Mit dem Vertragsabschluss sind in der Regel ein fixer Preis und ein fest definiertes Übergabedatum verknüpft – ein Höchstmaß also an Kosten- und Zeitkontrolle. Es können verschieden Ausprägungen von „Design & Build" zum Einsatz kommen, die gleich zu Projektbeginn eine transparente Kostengestaltung ermöglichen: Beim budgetierten Bauen vereinbaren Auftraggeber und Auftragnehmer ein fest definiertes Projektbudget, Planungsänderungen durch den Auftraggeber können gegebenenfalls das Budget erhöhen. Cost plus Fee sieht auf die ermittelten Selbstkosten einen Bonus für den Auftragnehmer vor, wenn die Zeit- und Kostenkalkulation übererfüllt wird. Verträge für Einheitspreise ordnen einzelnen Leistungen feste Preise zu, eventuelle Nachträge orientieren sich an diesen Festlegungen. Der Garantierte Maximalpreis legt für das Projekt eine preisliche Obergrenze fest, Einsparungen werden nach einem vorab festgelegten Schlüssel zwischen Auftraggeber und Auftragnehmer aufgeteilt. Die Wahl für „Design & Build" ist folglich alles andere als eine Einschränkung, sondern lässt innerhalb des Modells ein hohes Maß an Vertragsfreiheit.

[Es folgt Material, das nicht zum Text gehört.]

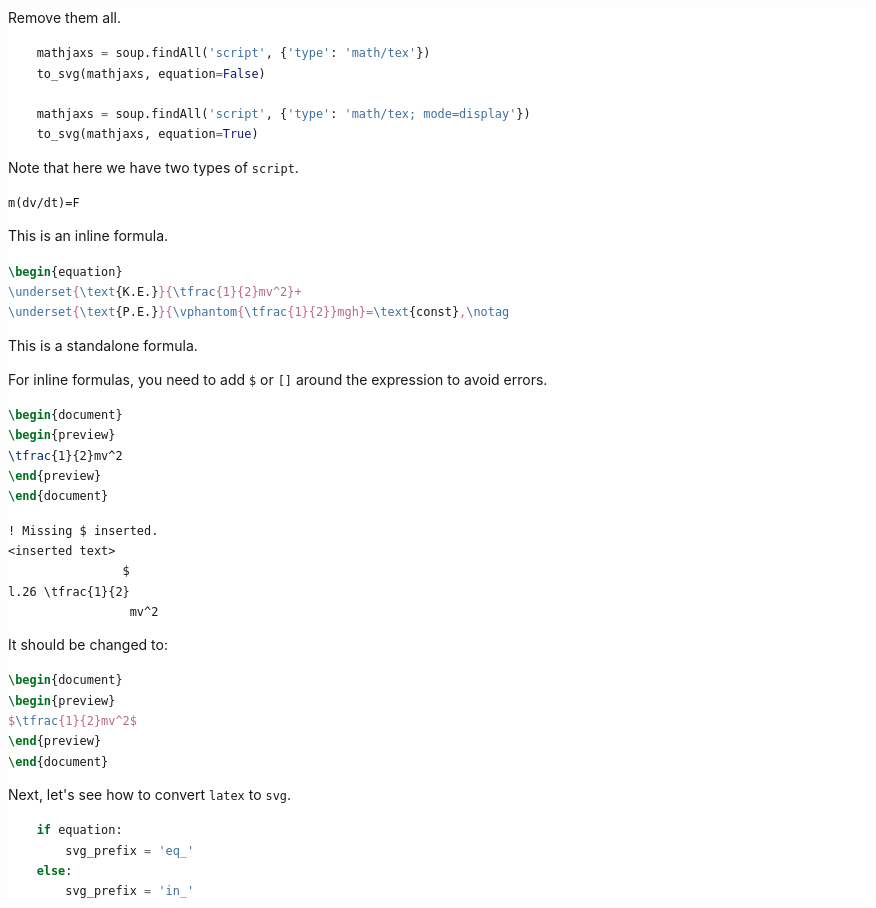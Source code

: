 Remove them all.

```python
    mathjaxs = soup.findAll('script', {'type': 'math/tex'})
    to_svg(mathjaxs, equation=False)
    
    mathjaxs = soup.findAll('script', {'type': 'math/tex; mode=display'})   
    to_svg(mathjaxs, equation=True)
```

Note that here we have two types of `script`.

```latex
m(dv/dt)=F
```

This is an inline formula.

```latex
\begin{equation}
\underset{\text{K.E.}}{\tfrac{1}{2}mv^2}+
\underset{\text{P.E.}}{\vphantom{\tfrac{1}{2}}mgh}=\text{const},\notag
```

This is a standalone formula.

For inline formulas, you need to add `$` or `[]` around the expression to avoid errors.

```latex
\begin{document}
\begin{preview}
\tfrac{1}{2}mv^2
\end{preview}
\end{document}
```

```shell
! Missing $ inserted.
<inserted text>
                $
l.26 \tfrac{1}{2}
                 mv^2
```

It should be changed to:

```latex
\begin{document}
\begin{preview}
$\tfrac{1}{2}mv^2$
\end{preview}
\end{document}
```

Next, let's see how to convert `latex` to `svg`.

```python
    if equation:
        svg_prefix = 'eq_'
    else:
        svg_prefix = 'in_'
```
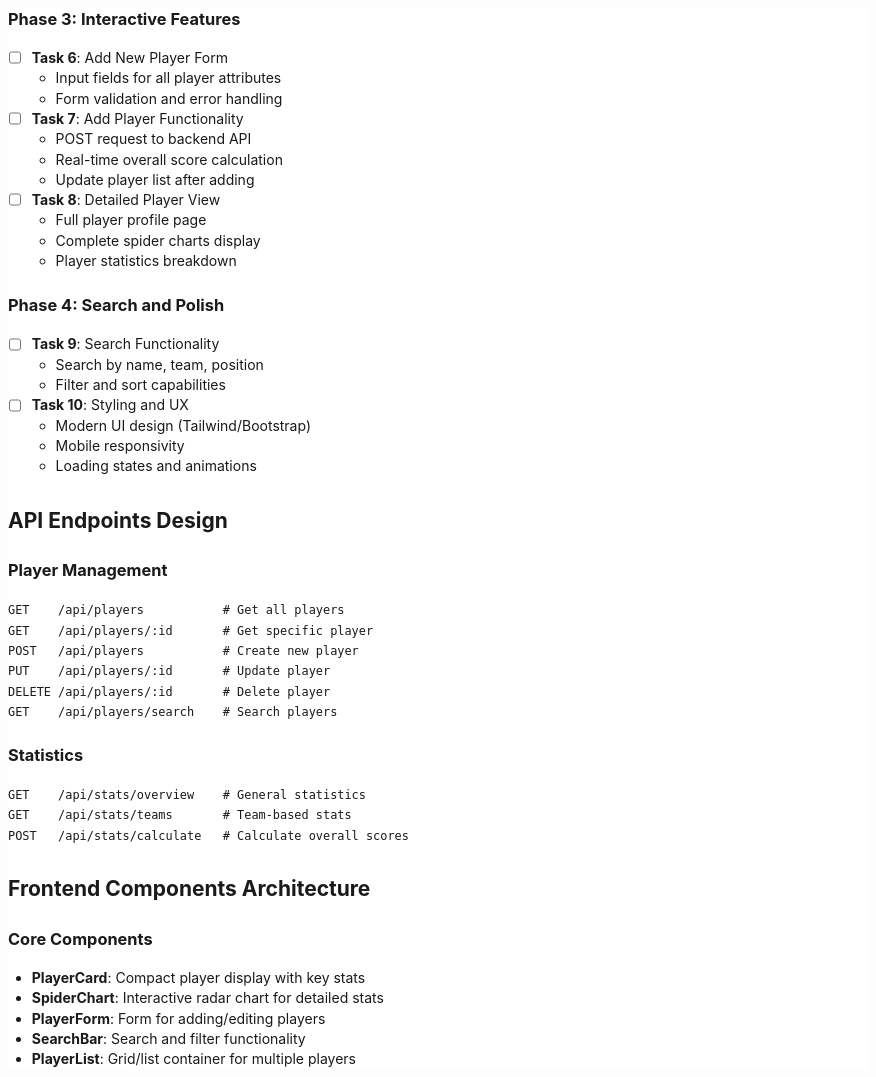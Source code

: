 ### Phase 3: Interactive Features
- [ ] **Task 6**: Add New Player Form
  - Input fields for all player attributes
  - Form validation and error handling
- [ ] **Task 7**: Add Player Functionality
  - POST request to backend API
  - Real-time overall score calculation
  - Update player list after adding
- [ ] **Task 8**: Detailed Player View
  - Full player profile page
  - Complete spider charts display
  - Player statistics breakdown

### Phase 4: Search and Polish
- [ ] **Task 9**: Search Functionality
  - Search by name, team, position
  - Filter and sort capabilities
- [ ] **Task 10**: Styling and UX
  - Modern UI design (Tailwind/Bootstrap)
  - Mobile responsivity
  - Loading states and animations

## API Endpoints Design

### Player Management
```
GET    /api/players           # Get all players
GET    /api/players/:id       # Get specific player
POST   /api/players           # Create new player
PUT    /api/players/:id       # Update player
DELETE /api/players/:id       # Delete player
GET    /api/players/search    # Search players
```

### Statistics
```
GET    /api/stats/overview    # General statistics
GET    /api/stats/teams       # Team-based stats
POST   /api/stats/calculate   # Calculate overall scores
```

## Frontend Components Architecture

### Core Components
- **PlayerCard**: Compact player display with key stats
- **SpiderChart**: Interactive radar chart for detailed stats
- **PlayerForm**: Form for adding/editing players
- **SearchBar**: Search and filter functionality
- **PlayerList**: Grid/list container for multiple players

Kommunikation als Schlüsselfaktor
Höhere Effizienz, Budgetkontrolle sowie Kosten- und Zeitersparnis – das sind die größten Vorteile von „Design & Build“. Die enge Zusammenarbeit im Bauteam ist dabei die notwendige Bedingung. Wenn das Bauteam aus demselben Unternehmen stammt oder sich aus langjährigen Kooperationspartnern zusammensetzt, ist die Grundbedingung hierfür gegeben: die gemeinsame Erfolgsorientierung ohne Gedanken an einen Verdrängungswettbewerb. Regelmäßige Besprechungen gemeinsam mit dem Bauherrn bilden daher einen wesentlichen Pfeiler von „Design & Build“-Projekten. Durch die Zusammenarbeit von Beginn an bis zur schlüsselfertigen Übergabe reduziert sich das belastende Nachtragsmanagement, das weiterhin das Ansehen der Bauindustrie trübt. „Design & Build“ hat somit das Potenzial, einen echten Kulturwandel herbeizuführen – vom harten Konkurrenzdenken hin zu partnerschaftlicher Kooperation zugunsten des Bauherrn. Nicht umsonst hat das US-Baumagazin „Construction Dive“ partnerschaftliches Bauen zum wichtigsten Bautrend des Jahres 2017 gekürt. Europa sollte sich diesem Sprung zu größerer Effizienz und mehr Freiheit im Bauwesen anschließen.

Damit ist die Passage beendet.